Status: Active

Imperfection

Ugly

August, 26, 2011


Dear Diary:

AHHH!!! Life is just spiraling out of control. Breakfast with Kennie the other day was nothing but awkward. She kept trying to make me laugh and smile, but I wasn’t having it. I just lost everything, and the last thing I want to do is smile. I know I personally did the breaking up, but can someone tell me why I am feeling horrible about myself? I am over thinking. However, why the hell would someone you have been with for so long cheat on you? Are you ugly? Are they not attracted to you anymore? Did you gain too much weight because you got too comfortable with the life you were living, so much so that there was no longer a need to impress the one you love with looks? Is your attitude horrible? Are they looking for something else? Are they bored? More importantly have you changed?

When they said that they would stick with you through thick and thin, doesn’t that mean that no matter what comes along they are supposed to still be there for you, even if maybe you did change? What the fucking hell is this shit? Why am I taking this out on myself? I did nothing wrong, she did. She is to blame. Kennie suggested I go to therapy. Yeah, sure why not? It did nothing for me the first time, so let’s try a second go around. I know Kennie is trying, but at the same time, I need to be alone. I know, I know, being with others is better than being alone, clearly, look at what is going on in this crazy head of mine!

You’re supposed to help me figure my life out. Right now, all I see on this page is a bunch of fucking stupid bullshit that has no meaning, but at the same time means a lot. I looked in the mirror and what did I see? A fat, ugly, stupid bitch who ruined her life. Want to know what this really is? Me wanting a life that shouldn’t be. How did I ruin my life? Well I broke up with the one person I absolutely loved more than anything. Was I supposed to go on pretending she wasn’t cheating on me? If I did that, I would have started cutting again because the pain of that would have been too unbearable, because I wouldn’t have been her only love.

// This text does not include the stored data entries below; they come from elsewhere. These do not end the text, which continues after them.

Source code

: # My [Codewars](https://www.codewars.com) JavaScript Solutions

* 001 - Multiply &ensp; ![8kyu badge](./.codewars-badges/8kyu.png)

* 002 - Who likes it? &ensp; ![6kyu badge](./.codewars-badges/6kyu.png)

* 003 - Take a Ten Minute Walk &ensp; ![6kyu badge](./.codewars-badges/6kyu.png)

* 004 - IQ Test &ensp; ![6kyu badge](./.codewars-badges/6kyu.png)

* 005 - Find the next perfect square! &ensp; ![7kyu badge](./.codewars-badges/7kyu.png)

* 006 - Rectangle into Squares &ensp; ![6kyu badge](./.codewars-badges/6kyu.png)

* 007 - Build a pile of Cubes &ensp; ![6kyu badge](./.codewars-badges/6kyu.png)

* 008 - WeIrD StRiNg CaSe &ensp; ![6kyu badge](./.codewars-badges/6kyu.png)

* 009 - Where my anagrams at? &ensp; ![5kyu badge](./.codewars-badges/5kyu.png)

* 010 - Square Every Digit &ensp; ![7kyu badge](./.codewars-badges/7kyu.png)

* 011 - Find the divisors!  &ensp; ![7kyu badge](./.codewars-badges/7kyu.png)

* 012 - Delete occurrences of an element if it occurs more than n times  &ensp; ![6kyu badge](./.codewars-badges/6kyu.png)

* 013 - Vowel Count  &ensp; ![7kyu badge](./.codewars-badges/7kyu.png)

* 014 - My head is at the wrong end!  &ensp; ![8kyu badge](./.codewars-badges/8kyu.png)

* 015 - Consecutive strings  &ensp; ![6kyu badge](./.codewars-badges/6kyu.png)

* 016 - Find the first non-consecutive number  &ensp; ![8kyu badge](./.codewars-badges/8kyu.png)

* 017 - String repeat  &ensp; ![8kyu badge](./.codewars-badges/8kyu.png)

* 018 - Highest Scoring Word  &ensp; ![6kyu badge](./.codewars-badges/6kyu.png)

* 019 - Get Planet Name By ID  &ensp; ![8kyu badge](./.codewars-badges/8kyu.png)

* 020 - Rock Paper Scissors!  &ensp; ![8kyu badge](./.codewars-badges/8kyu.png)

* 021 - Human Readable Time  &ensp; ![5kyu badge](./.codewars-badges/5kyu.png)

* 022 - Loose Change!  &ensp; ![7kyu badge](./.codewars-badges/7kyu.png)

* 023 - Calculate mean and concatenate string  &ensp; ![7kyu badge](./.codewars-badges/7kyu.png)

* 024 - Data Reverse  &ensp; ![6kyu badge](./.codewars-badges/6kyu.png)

That brings me to thought two. Was I not good enough to love? I gave her the world. Is she selfish? Definitely. The pain of not being hers hits me like five thousand piercing knives. It makes me unable to breathe. Another panic attack. I fucking hate, no wait, I despise myself. I’m not perfect and I never will be. I rather be alone. I get hurt less that way; however, the pain of being alone is also there and it hurts just as bad.

Fuck it! I’m going to stuff my face with a goddamn pint of ice cream. I told you, fat ass. No wonder she never wanted to be intimate with me anymore. What the fuck happened to me?